What does the data read, word for word, from the line containing "添加测试并更新代码库，直到所" through its final line? Give those lines only.

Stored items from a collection
[Start of Attachment]

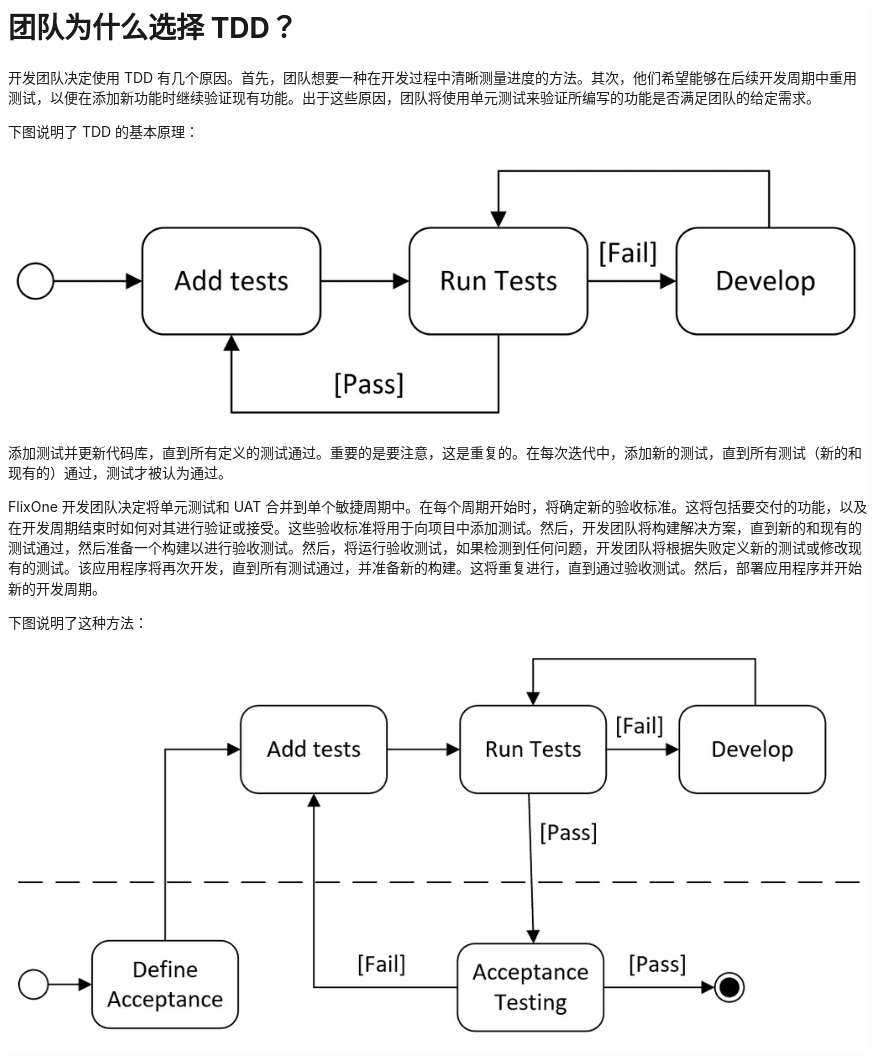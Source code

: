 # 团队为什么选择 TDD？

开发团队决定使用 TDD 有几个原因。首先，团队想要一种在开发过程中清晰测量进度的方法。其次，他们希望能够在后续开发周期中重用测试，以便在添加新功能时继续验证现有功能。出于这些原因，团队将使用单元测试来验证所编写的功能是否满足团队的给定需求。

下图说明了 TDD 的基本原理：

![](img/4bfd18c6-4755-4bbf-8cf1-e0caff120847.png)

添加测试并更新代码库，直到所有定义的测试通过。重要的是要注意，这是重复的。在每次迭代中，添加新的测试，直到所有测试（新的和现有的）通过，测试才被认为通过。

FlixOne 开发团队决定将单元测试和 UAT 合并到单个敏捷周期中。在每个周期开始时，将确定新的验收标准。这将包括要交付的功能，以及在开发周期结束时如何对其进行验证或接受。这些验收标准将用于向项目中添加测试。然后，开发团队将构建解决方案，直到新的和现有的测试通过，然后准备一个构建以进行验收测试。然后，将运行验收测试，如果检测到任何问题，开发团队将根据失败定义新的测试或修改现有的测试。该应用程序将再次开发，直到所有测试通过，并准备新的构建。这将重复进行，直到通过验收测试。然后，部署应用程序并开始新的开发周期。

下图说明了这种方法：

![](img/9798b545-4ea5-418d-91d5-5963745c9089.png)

[End of Attachment]

#### [REPLY]
添加测试并更新代码库，直到所有定义的测试通过。重要的是要注意，这是重复的。在每次迭代中，添加新的测试，直到所有测试（新的和现有的）通过，测试才被认为通过。

FlixOne 开发团队决定将单元测试和 UAT 合并到单个敏捷周期中。在每个周期开始时，将确定新的验收标准。这将包括要交付的功能，以及在开发周期结束时如何对其进行验证或接受。这些验收标准将用于向项目中添加测试。然后，开发团队将构建解决方案，直到新的和现有的测试通过，然后准备一个构建以进行验收测试。然后，将运行验收测试，如果检测到任何问题，开发团队将根据失败定义新的测试或修改现有的测试。该应用程序将再次开发，直到所有测试通过，并准备新的构建。这将重复进行，直到通过验收测试。然后，部署应用程序并开始新的开发周期。

下图说明了这种方法：

![](img/9798b545-4ea5-418d-91d5-5963745c9089.png)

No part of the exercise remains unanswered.